Non avevo mai provato così tante sensazioni tutte insieme. Mi sentii tremare da capo a piedi quando Andrea tornò a baciarmi sulle labbra, mi sembrò quasi che sorridesse tra un bacio e l’altro, poi sollevò leggermente dal mio corpo. Capii dopo, cosa aveva fatto, quando non avvertii più il contatto con i suoi jeans bagnati contro le mie gambe.
Ce ne stavamo lì, entrambi sdraiati sull'erba, e tra noi restavano solo tre cose: il mio reggiseno, le mie mutandine ed i suoi slip.

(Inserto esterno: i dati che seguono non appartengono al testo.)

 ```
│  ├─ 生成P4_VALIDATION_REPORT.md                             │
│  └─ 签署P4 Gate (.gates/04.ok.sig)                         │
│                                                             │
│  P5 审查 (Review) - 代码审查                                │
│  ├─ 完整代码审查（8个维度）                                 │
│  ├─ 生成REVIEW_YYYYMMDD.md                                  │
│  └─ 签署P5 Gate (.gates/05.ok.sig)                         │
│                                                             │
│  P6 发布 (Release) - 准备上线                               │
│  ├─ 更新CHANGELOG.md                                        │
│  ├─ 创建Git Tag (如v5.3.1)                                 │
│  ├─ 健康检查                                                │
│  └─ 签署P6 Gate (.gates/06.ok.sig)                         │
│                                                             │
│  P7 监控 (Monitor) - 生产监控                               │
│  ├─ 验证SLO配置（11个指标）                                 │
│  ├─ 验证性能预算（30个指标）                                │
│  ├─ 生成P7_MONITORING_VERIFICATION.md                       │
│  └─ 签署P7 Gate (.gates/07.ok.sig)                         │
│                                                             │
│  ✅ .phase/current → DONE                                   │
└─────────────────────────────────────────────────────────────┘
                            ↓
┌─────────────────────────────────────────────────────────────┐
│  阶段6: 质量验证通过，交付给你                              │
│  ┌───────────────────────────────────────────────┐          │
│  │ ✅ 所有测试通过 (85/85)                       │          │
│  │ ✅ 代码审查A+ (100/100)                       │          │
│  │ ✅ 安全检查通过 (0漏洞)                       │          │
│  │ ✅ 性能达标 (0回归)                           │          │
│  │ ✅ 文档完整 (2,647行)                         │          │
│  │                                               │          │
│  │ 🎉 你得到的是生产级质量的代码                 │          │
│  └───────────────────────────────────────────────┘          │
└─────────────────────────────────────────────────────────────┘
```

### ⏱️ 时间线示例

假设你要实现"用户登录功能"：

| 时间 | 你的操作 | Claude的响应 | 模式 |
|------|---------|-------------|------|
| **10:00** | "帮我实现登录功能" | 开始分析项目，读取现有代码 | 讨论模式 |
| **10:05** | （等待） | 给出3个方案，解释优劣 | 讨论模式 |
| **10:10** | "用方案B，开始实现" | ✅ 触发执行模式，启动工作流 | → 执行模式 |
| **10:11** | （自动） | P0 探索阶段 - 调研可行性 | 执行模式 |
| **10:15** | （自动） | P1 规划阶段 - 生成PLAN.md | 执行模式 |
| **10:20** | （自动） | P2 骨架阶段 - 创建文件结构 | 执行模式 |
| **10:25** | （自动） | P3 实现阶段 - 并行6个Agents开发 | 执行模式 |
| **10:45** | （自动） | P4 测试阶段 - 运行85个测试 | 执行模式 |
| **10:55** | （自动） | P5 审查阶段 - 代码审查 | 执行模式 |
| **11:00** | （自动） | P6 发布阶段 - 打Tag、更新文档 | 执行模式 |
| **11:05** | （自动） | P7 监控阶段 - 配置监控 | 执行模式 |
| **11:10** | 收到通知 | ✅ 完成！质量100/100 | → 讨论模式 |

Andrea mi tirò sopra di sé mentre mi baciava e io mi sentii travolgere da un desiderio selvaggio e irrefrenabile. Mi abbandonai a una vertigine di desiderio per cui non ero affatto preparata. Forse non era quello che avevamo pianificato di fare, però… stava succedendo sul serio.
Quando le sue mani scivolarono sotto il reggiseno, rimasi per un momento senza fiato per i brividi, e non di freddo; poi lui si bloccò, interrogandomi con gli occhi, gli feci segno di sì. Mi slacciò i gancetti del reggiseno, sfilandomelo lentamente dalle braccia.
Riprese ancora a baciarmi, accarezzandomi lungo la schiena, fino ad arrivare ad infilare le dita dentro l'elastico delle mie mutandine. Si fermò di nuovo, chiedendomi con lo sguardo se poteva continuare. Mi sollevai leggermente dal suo corpo e lui le sfilò giù, facendo incredibili contorsioni per evitare di muoversi dalla sua posizione.
Quando mi riabbassai su di lui, mi resi finalmente conto che il suo durissimo cazzo premeva sulla mia pancia.
Si mosse contro di me, facendomi scivolare le gambe sui suoi fianchi. A dividerci restavano solo i suoi slip.
— Ti voglio, Paola… Ho tentato per anni di dimenticarti, ma ora non ce la faccio più. Non ho più la forza di resistere.
— Sì… lo so, Andrea… È la stessa cosa anche per me. E pensare che non lo sapevo nemmeno. Ho sempre contato sulla tua presenza al mio fianco, tanto che ormai è la cosa più normale per me. Lo voglio, se è quello che vuoi anche tu — sussurrai senza distogliere gli occhi da quelli di lui.
Sorrise alle mie parole.
— Lo voglio da quando ti ho vista smettere di essere una bambina — rispose, dandomi un veloce dolcissimo bacio.
Andrea mi stese sotto di lui e, di nuovo, mi interrogò con lo sguardo. Annuii e lui si tolse gli slip. Mi sentii fremere da capo a piedi, sebbene non lo avessi mai desiderato veramente. Avevo avuto delle fantasie, e a volte mi masturbavo pensando che un figo come lui volesse me, ma non ho mai pensato davvero di farlo con lui.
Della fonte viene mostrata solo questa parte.